At some point Mad Men had to come out and show it and maybe say it on top of showing it. In a season about endings, about changes, about the inevitable passage of time, Sterling Cooper and Partners – but most importantly the partner Don Draper – had to suffer defeat.
We had already seen the signs in one way or another, but on a professional level, things were very different with McCann-Erickson owning SC&P. Most notably, none of the partners really had a lust for it anymore. Advertising, that is. Working, even. They were paid out. They had made it. They were, as Peggy said to Joan, “filthy rich.” And they acted like it at times – Joan shopping away the pain. Don writing a check for a million dollars to Megan. The ever-complaining Pete complaining to Ken that he’d have to buy a bunch of property just to hold on to his money and not get it all taxed to death.

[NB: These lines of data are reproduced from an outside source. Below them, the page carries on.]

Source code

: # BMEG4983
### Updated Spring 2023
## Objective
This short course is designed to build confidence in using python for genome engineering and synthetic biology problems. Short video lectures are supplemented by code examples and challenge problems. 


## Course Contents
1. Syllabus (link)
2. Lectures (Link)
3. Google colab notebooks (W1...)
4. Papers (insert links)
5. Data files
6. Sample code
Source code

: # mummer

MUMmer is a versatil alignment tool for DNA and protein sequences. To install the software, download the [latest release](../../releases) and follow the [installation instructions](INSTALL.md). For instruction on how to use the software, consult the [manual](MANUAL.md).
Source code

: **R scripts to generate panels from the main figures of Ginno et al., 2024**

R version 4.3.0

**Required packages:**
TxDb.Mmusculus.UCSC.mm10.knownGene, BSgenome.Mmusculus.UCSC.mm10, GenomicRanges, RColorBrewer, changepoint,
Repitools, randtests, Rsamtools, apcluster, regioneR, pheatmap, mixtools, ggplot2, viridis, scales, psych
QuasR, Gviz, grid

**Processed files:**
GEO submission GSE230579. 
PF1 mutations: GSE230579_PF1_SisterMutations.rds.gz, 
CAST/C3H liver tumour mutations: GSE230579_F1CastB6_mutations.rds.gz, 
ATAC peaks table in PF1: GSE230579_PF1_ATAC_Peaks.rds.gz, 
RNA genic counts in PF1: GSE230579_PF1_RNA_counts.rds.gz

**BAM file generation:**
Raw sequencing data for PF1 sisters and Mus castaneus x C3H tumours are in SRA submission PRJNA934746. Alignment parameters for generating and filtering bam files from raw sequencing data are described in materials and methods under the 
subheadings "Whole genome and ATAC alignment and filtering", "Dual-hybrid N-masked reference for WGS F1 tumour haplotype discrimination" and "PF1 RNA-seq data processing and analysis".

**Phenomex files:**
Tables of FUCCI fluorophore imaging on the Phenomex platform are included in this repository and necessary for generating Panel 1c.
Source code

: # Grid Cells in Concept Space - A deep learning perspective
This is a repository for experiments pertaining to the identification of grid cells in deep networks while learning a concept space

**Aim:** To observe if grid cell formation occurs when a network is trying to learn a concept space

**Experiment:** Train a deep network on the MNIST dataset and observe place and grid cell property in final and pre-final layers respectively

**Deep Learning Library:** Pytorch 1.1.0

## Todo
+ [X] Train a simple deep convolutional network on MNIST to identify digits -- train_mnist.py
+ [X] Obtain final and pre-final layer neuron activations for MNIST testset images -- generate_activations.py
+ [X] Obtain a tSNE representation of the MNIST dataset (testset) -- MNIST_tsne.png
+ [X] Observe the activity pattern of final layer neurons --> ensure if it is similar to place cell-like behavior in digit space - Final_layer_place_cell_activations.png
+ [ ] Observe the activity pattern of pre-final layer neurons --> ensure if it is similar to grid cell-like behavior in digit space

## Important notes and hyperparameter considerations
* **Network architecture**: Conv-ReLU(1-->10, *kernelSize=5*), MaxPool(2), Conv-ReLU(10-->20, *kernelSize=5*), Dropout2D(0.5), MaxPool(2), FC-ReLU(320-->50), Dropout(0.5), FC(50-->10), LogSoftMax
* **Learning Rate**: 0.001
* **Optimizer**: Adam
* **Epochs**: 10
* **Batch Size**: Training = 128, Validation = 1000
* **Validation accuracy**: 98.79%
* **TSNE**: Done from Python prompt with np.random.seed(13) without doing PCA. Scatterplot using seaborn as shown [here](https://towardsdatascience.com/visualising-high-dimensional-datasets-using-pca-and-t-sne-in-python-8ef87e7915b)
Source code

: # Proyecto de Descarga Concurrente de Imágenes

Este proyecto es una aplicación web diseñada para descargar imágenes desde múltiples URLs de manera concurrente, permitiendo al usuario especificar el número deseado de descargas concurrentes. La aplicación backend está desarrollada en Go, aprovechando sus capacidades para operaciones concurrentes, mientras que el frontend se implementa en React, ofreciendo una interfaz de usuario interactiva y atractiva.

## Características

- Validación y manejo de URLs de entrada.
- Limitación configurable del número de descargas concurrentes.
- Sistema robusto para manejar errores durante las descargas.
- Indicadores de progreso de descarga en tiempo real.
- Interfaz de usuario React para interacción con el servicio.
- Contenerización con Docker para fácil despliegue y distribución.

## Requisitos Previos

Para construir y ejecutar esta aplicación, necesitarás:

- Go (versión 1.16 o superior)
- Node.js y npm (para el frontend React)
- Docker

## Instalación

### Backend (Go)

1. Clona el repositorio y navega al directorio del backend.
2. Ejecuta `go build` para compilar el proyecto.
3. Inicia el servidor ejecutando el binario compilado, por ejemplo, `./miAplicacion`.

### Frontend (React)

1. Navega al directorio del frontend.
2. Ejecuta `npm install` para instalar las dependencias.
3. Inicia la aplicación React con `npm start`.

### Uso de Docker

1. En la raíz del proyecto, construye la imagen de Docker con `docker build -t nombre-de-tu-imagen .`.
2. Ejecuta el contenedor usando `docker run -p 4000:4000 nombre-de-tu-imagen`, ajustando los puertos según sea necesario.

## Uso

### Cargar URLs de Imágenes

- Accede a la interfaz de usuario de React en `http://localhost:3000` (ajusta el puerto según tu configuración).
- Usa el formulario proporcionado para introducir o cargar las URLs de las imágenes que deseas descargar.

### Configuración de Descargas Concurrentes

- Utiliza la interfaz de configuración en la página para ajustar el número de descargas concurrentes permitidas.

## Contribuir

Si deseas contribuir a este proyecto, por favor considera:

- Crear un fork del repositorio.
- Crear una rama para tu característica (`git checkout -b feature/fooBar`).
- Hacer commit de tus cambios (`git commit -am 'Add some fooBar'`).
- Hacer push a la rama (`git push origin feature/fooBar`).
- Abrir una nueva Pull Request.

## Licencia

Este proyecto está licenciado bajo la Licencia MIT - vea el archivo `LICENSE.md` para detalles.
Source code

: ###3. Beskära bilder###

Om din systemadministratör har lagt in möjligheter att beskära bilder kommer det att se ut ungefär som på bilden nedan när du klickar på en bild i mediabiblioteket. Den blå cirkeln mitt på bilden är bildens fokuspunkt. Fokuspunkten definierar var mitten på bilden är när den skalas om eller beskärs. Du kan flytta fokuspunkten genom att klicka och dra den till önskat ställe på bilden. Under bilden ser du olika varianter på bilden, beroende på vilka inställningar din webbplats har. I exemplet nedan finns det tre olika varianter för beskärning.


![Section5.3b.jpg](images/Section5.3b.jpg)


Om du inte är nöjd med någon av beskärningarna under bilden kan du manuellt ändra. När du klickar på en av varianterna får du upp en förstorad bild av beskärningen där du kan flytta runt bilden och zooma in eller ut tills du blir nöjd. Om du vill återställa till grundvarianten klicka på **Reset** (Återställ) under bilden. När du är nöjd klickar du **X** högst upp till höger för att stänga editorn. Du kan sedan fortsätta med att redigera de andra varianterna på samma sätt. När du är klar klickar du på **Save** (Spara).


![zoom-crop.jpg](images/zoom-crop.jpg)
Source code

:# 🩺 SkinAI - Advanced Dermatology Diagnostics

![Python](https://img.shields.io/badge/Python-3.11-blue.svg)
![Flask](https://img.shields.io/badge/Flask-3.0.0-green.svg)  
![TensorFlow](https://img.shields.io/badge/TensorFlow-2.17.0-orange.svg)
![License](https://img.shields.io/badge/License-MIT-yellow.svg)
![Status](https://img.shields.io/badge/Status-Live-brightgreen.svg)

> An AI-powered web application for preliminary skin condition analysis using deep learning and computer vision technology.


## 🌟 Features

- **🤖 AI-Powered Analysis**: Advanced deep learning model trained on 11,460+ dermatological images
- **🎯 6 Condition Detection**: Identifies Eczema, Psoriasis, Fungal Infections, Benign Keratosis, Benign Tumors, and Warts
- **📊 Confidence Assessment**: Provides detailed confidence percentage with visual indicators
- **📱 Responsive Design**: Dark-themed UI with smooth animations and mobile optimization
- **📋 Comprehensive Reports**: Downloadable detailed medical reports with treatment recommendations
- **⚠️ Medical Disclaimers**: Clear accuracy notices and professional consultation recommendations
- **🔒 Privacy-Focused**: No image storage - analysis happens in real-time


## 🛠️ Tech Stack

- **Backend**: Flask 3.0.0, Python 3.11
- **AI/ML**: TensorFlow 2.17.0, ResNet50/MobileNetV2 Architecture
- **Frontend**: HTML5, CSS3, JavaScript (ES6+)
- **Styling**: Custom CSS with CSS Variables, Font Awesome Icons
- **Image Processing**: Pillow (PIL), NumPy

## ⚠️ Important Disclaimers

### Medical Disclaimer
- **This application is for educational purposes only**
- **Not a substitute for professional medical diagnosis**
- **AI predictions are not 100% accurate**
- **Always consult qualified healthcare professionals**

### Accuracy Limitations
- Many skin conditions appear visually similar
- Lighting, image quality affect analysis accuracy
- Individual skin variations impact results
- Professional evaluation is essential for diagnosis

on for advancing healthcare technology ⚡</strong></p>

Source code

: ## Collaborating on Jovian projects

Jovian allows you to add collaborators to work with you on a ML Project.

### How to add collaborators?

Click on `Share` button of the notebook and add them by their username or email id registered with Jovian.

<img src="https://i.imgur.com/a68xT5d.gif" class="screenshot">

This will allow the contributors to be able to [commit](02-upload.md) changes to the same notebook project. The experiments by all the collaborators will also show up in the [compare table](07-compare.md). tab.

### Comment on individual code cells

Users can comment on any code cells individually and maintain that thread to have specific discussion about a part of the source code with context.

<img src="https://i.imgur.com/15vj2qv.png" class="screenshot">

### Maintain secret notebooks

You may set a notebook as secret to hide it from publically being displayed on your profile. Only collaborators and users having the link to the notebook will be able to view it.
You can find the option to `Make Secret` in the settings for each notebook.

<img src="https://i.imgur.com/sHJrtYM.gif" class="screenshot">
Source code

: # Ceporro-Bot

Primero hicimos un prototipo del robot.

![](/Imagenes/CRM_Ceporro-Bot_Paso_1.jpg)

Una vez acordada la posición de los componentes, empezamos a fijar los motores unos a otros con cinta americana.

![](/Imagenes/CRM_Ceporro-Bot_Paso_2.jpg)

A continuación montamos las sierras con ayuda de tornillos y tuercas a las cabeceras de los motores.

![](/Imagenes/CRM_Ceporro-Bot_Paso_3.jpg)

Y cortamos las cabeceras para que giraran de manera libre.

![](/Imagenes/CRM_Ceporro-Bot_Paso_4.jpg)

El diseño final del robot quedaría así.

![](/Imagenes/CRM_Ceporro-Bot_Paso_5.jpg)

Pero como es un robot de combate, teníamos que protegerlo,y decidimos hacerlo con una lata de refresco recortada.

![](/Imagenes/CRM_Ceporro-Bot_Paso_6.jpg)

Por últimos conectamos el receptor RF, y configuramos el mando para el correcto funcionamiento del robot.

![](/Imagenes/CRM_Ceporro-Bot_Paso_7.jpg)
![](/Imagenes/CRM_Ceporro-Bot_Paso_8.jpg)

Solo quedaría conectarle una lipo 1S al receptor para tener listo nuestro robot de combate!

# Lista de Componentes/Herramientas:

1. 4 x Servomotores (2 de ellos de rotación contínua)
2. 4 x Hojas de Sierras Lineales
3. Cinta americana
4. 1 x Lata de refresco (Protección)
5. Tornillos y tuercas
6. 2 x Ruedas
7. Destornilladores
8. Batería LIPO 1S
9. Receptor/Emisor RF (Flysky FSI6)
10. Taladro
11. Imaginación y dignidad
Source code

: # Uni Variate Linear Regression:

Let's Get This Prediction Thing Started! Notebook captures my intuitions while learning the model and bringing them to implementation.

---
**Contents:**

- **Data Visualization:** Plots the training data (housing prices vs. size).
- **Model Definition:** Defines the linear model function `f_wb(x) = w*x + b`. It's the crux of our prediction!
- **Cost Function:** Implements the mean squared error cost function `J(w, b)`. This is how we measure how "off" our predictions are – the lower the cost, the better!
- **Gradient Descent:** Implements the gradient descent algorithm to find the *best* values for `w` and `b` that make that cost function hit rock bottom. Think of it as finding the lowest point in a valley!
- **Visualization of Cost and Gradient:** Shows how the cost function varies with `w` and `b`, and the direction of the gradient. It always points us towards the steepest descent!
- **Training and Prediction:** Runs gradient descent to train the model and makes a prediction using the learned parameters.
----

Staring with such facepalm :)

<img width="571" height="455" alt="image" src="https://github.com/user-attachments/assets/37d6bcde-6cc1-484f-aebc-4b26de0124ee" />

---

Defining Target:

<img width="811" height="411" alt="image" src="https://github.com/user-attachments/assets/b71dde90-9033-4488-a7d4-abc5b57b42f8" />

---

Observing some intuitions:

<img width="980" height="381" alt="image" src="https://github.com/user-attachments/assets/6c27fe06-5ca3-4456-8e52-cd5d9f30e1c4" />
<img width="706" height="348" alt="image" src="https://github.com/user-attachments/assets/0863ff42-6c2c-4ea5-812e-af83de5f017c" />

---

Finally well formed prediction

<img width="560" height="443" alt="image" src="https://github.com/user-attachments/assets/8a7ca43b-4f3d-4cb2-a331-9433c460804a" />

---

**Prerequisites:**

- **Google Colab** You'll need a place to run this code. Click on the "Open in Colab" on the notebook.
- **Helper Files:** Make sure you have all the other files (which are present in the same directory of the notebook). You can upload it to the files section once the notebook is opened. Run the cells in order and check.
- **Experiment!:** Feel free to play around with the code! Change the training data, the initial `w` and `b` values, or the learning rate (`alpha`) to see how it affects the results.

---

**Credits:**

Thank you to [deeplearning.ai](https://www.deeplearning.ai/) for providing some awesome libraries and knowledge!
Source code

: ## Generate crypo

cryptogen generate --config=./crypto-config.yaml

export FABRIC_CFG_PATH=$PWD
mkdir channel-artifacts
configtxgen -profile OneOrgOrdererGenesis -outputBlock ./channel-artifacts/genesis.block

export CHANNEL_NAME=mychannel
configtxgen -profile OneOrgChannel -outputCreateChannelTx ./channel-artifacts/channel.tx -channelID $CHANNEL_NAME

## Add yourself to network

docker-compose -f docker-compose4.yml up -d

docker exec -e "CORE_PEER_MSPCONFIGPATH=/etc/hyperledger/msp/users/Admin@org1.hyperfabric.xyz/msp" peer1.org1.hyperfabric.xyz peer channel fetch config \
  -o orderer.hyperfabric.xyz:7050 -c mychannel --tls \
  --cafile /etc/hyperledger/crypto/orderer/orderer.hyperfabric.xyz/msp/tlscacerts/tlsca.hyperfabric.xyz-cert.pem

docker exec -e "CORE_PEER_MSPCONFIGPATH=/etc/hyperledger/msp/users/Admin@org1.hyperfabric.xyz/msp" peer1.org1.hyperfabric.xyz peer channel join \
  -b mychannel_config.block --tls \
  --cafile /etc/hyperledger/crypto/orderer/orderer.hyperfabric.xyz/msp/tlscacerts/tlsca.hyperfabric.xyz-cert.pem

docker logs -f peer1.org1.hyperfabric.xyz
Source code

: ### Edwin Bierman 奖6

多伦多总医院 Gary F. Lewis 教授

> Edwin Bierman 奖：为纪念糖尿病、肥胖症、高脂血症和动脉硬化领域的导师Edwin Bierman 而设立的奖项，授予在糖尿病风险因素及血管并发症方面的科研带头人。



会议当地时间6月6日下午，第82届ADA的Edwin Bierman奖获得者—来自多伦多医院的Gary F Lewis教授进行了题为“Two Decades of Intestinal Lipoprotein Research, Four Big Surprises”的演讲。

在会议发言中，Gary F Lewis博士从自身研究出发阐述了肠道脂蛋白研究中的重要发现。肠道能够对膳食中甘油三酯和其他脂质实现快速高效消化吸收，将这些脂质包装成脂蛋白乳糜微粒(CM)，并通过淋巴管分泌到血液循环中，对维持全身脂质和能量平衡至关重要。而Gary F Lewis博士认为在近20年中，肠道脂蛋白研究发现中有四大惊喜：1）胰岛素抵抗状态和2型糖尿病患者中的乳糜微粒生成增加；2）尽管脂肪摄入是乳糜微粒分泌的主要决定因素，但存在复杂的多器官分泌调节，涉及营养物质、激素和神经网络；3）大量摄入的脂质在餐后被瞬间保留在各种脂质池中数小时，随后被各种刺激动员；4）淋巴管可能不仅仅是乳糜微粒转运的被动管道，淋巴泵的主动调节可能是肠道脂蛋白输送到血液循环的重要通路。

Peggy, Ken, Stan, etc. – they still have struggles ahead. In that bunch, Peggy is the biggest player. But at the end of the “Time & Life” episode, Peggy had agreed with her head hunter that staying at McCann-Erickson was the best move for her professionally. Stay three years, make a fortune and then move on to more power (who knows – a partner somewhere or her own firm). Everybody else, however, was essentially cashing out of their working lives. They had the golden handcuffs. For Ted, that was fine. Let someone else do the work. He doesn’t want the hassle anymore.